##### MATERIAL TO PROCESS #####

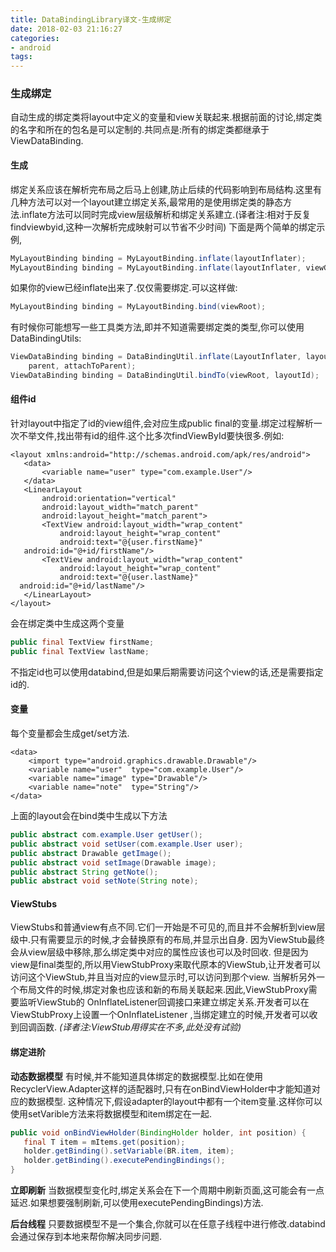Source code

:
 ```yaml
---
title: DataBindingLibrary译文-生成绑定
date: 2018-02-03 21:16:27
categories:
- android
tags:
---
```

### 生成绑定
自动生成的绑定类将layout中定义的变量和view关联起来.根据前面的讨论,绑定类的名字和所在的包名是可以定制的.共同点是:所有的绑定类都继承于ViewDataBinding.

#### 生成
绑定关系应该在解析完布局之后马上创建,防止后续的代码影响到布局结构.这里有几种方法可以对一个layout建立绑定关系,最常用的是使用绑定类的静态方法.inflate方法可以同时完成view层级解析和绑定关系建立.(译者注:相对于反复findviewbyid,这种一次解析完成映射可以节省不少时间)
下面是两个简单的绑定示例,

```java
MyLayoutBinding binding = MyLayoutBinding.inflate(layoutInflater);
MyLayoutBinding binding = MyLayoutBinding.inflate(layoutInflater, viewGroup, false);
```

如果你的view已经inflate出来了.仅仅需要绑定.可以这样做:

```java
MyLayoutBinding binding = MyLayoutBinding.bind(viewRoot);
```

有时候你可能想写一些工具类方法,即并不知道需要绑定类的类型,你可以使用DataBindingUtils:

```java
ViewDataBinding binding = DataBindingUtil.inflate(LayoutInflater, layoutId,
    parent, attachToParent);
ViewDataBinding binding = DataBindingUtil.bindTo(viewRoot, layoutId);
```

#### 组件id

针对layout中指定了id的view组件,会对应生成public final的变量.绑定过程解析一次不举文件,找出带有id的组件.这个比多次findViewById要快很多.例如:

```
<layout xmlns:android="http://schemas.android.com/apk/res/android">
   <data>
       <variable name="user" type="com.example.User"/>
   </data>
   <LinearLayout
       android:orientation="vertical"
       android:layout_width="match_parent"
       android:layout_height="match_parent">
       <TextView android:layout_width="wrap_content"
           android:layout_height="wrap_content"
           android:text="@{user.firstName}"
   android:id="@+id/firstName"/>
       <TextView android:layout_width="wrap_content"
           android:layout_height="wrap_content"
           android:text="@{user.lastName}"
  android:id="@+id/lastName"/>
   </LinearLayout>
</layout>
```

会在绑定类中生成这两个变量

```java
public final TextView firstName;
public final TextView lastName;
```

不指定id也可以使用databind,但是如果后期需要访问这个view的话,还是需要指定id的.

#### 变量

每个变量都会生成get/set方法.

```
<data>
    <import type="android.graphics.drawable.Drawable"/>
    <variable name="user"  type="com.example.User"/>
    <variable name="image" type="Drawable"/>
    <variable name="note"  type="String"/>
</data>
```

上面的layout会在bind类中生成以下方法

```java
public abstract com.example.User getUser();
public abstract void setUser(com.example.User user);
public abstract Drawable getImage();
public abstract void setImage(Drawable image);
public abstract String getNote();
public abstract void setNote(String note);
```

#### ViewStubs

ViewStubs和普通view有点不同.它们一开始是不可见的,而且并不会解析到view层级中.只有需要显示的时候,才会替换原有的布局,并显示出自身.
因为ViewStub最终会从view层级中移除,那么绑定类中对应的属性应该也可以及时回收.
但是因为view是final类型的,所以用ViewStubProxy来取代原本的ViewStub,让开发者可以访问这个ViewStub,并且当对应的view显示时,可以访问到那个view.
当解析另外一个布局文件的时候,绑定对象也应该和新的布局关联起来.因此,ViewStubProxy需要监听ViewStub的 OnInflateListener回调接口来建立绑定关系.开发者可以在ViewStubProxy上设置一个OnInflateListener ,当绑定建立的时候,开发者可以收到回调函数.
_(译者注:ViewStub用得实在不多,此处没有试验)_

#### 绑定进阶

**动态数据模型**
有时候,并不能知道具体绑定的数据模型.比如在使用RecyclerView.Adapter这样的适配器时,只有在onBindViewHolder中才能知道对应的数据模型.
这种情况下,假设adapter的layout中都有一个item变量.这样你可以使用setVarible方法来将数据模型和item绑定在一起.

```java
public void onBindViewHolder(BindingHolder holder, int position) {
   final T item = mItems.get(position);
   holder.getBinding().setVariable(BR.item, item);
   holder.getBinding().executePendingBindings();
}
```
**立即刷新**
当数据模型变化时,绑定关系会在下一个周期中刷新页面,这可能会有一点延迟.如果想要强制刷新,可以使用executePendingBindings)方法.

**后台线程**
只要数据模型不是一个集合,你就可以在任意子线程中进行修改.databind会通过保存到本地来帮你解决同步问题.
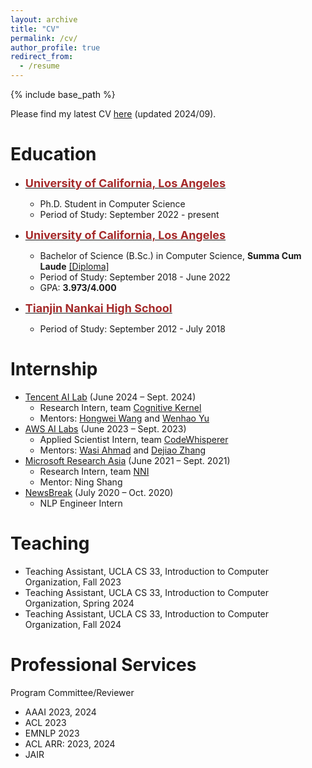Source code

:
 ```yaml
---
layout: archive
title: "CV"
permalink: /cv/
author_profile: true
redirect_from:
  - /resume
---
```


{% include base_path %}

Please find my latest CV [here](/files/CV_diwu.pdf) (updated 2024/09).

# Education
* <span style="color:black; font-size:15px"><b><a href="https://cs.ucla.edu" target="_blank"><font color="brown" size="4">University of California, Los Angeles</font></a></b></span><br/>
    - Ph.D. Student in Computer Science<br/>
    - Period of Study: September 2022 - present <br/>

* <span style="color:black; font-size:15px"><b><a href="https://cs.ucla.edu" target="_blank"><font color="brown" size="4">University of California, Los Angeles</font></a></b></span><br/>
    - Bachelor of Science (B.Sc.) in Computer Science, <b>Summa Cum Laude</b> <a href="../files/bs_diploma.pdf">[Diploma]</a> <br/>
    - Period of Study: September 2018 - June 2022 <br/>
    - GPA: <b>3.973/4.000</b> <br/>

* <span style="color:black; font-size:15px"><b><a href="http://www.nkzx.cn/" target="_blank"><font color="brown" size="4">Tianjin Nankai High School</font></a></b></span><br/>
    - Period of Study: September 2012 - July 2018 <br/>

# Internship
* <a href="https://ai.tencent.com/ailab/en/about/" target="_blank">Tencent AI Lab</a> (June 2024 – Sept. 2024)
    - Research Intern, team <a href="https://tencent-ailab.github.io/CogKernel/" target="_blank">Cognitive Kernel</a>
    - Mentors: [Hongwei Wang](https://hongweiw.net/) and [Wenhao Yu](https://wyu97.github.io/)
* <a href="https://www.amazon.science/" target="_blank">AWS AI Labs</a> (June 2023 – Sept. 2023)
    - Applied Scientist Intern, team <a href="https://aws.amazon.com/codewhisperer/" target="_blank">CodeWhisperer</a>
    - Mentors: [Wasi Ahmad](https://wasiahmad.github.io/) and [Dejiao Zhang](https://dejiao2018.github.io/)
* <a href="https://www.microsoft.com/en-us/research/lab/microsoft-research-asia/" target="_blank">Microsoft Research Asia</a> (June 2021 – Sept. 2021)
    - Research Intern, team <a href="https://github.com/microsoft/nni/" target="_blank">NNI</a>
    - Mentor: Ning Shang
* <a href="https://www.newsbreak.com/" target="_blank">NewsBreak</a> (July 2020 – Oct. 2020)
    - NLP Engineer Intern

# Teaching
* Teaching Assistant, UCLA CS 33, Introduction to Computer Organization, Fall 2023
* Teaching Assistant, UCLA CS 33, Introduction to Computer Organization, Spring 2024
* Teaching Assistant, UCLA CS 33, Introduction to Computer Organization, Fall 2024

# Professional Services 
Program Committee/Reviewer
* AAAI 2023, 2024
* ACL 2023
* EMNLP 2023
* ACL ARR: 2023, 2024
* JAIR
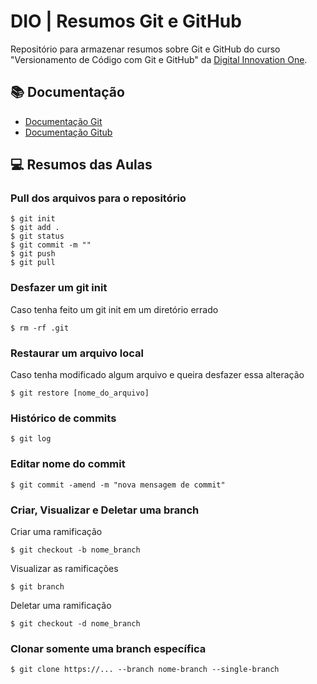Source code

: 
# DIO | Resumos Git e GitHub

Repositório para armazenar resumos sobre Git e GitHub do curso "Versionamento de Código com Git e GitHub" da 
[Digital Innovation One](https://www.dio.me/).

## 📚 Documentação
- [Documentação Git](https://git-scm.com/doc)
- [Documentação Gitub](https://docs.github.com/)

## 💻 Resumos das Aulas

### Pull dos arquivos para o repositório
```
$ git init 
$ git add .
$ git status
$ git commit -m ""
$ git push
$ git pull
```

### Desfazer um git init
Caso tenha feito um git init em um diretório errado
```
$ rm -rf .git
```
### Restaurar um arquivo local
Caso tenha modificado algum arquivo e queira desfazer essa alteração
```
$ git restore [nome_do_arquivo]
```

### Histórico de commits
```
$ git log
```

### Editar nome do commit
```
$ git commit -amend -m "nova mensagem de commit"
```

### Criar, Visualizar e Deletar uma branch
Criar uma ramificação
```
$ git checkout -b nome_branch
```
Visualizar as ramificações
```
$ git branch
```

Deletar uma ramificação
```
$ git checkout -d nome_branch
```

### Clonar somente uma branch específica
```
$ git clone https://... --branch nome-branch --single-branch
```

#####

EXERCISE DESCRIPTION: Of all the entries above, output exactly the lines between the one holding "- Period of Study: September 2018" and the one holding "# Internship", inclusive.

RESULT:
    - Period of Study: September 2018 - June 2022 <br/>
    - GPA: <b>3.973/4.000</b> <br/>

* <span style="color:black; font-size:15px"><b><a href="http://www.nkzx.cn/" target="_blank"><font color="brown" size="4">Tianjin Nankai High School</font></a></b></span><br/>
    - Period of Study: September 2012 - July 2018 <br/>

# Internship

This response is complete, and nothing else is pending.